* **Work to be completed**
Read the records beneath this task and copy every line that contains the string "title".

* **Entries provided**
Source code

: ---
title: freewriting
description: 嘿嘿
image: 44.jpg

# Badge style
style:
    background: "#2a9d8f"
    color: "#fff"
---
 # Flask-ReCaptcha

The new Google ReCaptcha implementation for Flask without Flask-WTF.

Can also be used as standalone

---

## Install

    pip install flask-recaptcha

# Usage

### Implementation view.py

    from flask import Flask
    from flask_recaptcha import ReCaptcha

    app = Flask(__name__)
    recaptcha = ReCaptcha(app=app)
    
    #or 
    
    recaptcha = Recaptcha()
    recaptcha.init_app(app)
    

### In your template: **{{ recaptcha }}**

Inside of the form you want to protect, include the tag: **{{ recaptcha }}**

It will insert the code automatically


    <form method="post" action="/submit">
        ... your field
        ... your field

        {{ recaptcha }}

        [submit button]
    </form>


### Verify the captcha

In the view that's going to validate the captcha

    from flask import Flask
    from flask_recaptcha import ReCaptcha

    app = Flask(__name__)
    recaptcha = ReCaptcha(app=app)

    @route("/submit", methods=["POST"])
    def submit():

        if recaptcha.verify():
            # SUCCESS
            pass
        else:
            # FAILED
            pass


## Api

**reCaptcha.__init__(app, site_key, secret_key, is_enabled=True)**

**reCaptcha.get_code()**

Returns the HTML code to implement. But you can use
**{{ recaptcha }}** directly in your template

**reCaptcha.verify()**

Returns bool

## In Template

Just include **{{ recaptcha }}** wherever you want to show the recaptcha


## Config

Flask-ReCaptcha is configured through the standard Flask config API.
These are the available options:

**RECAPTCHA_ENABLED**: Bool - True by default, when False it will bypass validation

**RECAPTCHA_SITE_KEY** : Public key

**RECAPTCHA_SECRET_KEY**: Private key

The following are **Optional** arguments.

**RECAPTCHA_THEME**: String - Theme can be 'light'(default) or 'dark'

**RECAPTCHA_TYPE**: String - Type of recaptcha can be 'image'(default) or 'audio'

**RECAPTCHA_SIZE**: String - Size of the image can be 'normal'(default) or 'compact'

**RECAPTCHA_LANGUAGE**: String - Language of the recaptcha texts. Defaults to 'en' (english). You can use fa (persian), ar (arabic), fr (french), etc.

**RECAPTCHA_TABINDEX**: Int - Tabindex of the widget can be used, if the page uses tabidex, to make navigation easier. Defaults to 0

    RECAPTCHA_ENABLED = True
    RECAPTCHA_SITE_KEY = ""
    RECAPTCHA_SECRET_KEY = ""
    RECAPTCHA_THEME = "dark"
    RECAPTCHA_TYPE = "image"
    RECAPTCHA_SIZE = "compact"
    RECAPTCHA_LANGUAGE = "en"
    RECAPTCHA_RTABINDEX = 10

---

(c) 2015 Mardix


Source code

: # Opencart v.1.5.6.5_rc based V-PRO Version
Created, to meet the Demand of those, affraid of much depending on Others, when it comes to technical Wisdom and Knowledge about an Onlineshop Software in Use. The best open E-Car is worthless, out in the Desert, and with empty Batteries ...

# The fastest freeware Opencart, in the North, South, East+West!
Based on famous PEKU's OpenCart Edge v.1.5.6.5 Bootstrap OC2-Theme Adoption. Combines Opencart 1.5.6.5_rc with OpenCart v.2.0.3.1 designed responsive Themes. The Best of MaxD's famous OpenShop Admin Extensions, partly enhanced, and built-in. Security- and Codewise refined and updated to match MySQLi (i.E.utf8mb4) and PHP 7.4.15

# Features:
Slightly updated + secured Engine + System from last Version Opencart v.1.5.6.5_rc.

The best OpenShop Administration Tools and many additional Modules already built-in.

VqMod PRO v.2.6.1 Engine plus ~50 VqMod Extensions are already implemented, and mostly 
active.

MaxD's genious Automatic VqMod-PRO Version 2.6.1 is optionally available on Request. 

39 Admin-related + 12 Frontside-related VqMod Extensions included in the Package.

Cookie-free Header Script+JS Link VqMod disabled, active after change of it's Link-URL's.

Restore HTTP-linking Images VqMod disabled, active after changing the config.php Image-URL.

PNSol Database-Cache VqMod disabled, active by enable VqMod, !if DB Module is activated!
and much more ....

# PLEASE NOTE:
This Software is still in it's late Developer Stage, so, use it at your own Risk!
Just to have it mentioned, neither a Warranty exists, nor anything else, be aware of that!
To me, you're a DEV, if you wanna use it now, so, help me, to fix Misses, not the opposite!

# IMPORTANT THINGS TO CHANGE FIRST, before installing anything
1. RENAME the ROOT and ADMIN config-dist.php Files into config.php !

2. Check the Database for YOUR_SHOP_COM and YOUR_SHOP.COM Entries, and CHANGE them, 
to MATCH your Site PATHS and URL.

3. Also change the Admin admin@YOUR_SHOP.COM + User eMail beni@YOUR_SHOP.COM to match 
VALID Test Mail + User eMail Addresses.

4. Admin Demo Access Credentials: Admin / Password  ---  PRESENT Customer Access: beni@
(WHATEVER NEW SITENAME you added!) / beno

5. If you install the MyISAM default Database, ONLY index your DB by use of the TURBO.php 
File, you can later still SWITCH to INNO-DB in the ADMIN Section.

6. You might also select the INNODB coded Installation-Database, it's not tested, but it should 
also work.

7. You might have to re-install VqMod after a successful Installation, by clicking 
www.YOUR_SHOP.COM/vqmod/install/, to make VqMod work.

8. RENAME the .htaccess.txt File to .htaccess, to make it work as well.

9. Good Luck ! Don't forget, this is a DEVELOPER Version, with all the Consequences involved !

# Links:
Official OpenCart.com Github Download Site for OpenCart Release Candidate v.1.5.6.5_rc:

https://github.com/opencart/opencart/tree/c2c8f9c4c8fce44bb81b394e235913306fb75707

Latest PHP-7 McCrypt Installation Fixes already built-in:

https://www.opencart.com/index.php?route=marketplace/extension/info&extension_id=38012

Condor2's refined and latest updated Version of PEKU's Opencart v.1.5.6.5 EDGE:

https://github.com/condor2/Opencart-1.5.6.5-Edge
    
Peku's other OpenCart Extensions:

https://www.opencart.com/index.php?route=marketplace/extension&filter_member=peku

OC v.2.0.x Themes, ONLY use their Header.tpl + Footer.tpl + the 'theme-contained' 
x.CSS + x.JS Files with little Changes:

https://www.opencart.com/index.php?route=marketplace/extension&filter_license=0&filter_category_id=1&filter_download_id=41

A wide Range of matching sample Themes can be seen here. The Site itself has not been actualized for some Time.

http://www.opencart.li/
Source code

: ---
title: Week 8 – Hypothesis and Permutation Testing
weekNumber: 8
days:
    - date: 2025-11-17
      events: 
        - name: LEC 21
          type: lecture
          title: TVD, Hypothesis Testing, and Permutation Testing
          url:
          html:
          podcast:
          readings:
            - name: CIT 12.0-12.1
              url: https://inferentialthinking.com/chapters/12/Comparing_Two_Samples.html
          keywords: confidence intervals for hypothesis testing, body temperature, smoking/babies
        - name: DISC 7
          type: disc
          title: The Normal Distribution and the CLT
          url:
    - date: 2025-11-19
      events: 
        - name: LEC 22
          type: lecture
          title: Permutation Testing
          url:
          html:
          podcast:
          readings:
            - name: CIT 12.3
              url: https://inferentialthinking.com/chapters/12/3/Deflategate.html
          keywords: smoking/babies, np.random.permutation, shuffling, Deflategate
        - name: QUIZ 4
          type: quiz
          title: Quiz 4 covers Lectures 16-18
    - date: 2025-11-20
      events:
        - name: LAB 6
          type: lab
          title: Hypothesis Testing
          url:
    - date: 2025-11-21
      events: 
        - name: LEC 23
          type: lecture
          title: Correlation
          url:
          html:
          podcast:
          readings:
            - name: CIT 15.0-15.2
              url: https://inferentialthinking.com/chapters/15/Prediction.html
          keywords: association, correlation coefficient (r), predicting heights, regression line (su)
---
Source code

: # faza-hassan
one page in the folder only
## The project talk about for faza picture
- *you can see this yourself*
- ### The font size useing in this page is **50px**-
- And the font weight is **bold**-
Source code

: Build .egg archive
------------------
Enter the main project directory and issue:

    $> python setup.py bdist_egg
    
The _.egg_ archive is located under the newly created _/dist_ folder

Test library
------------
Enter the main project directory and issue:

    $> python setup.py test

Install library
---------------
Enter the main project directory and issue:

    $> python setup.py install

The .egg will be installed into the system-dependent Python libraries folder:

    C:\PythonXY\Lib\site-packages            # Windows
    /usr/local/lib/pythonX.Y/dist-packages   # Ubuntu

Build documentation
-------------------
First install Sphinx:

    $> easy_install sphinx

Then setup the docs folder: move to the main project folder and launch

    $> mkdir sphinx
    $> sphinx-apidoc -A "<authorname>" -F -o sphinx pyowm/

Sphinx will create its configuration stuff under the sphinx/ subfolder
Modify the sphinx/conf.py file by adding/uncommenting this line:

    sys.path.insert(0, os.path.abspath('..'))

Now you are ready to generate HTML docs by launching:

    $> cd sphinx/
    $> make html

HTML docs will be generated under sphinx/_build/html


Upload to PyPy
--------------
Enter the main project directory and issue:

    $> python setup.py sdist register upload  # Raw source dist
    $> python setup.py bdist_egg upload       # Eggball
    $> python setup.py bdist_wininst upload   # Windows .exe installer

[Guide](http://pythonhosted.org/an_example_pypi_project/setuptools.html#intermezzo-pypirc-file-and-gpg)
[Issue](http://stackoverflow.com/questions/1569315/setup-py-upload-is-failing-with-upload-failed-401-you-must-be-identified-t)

* **Output of the exercise**
title: freewriting
title: Week 8 – Hypothesis and Permutation Testing
          title: TVD, Hypothesis Testing, and Permutation Testing
          title: The Normal Distribution and the CLT
          title: Permutation Testing
          title: Quiz 4 covers Lectures 16-18
          title: Hypothesis Testing
          title: Correlation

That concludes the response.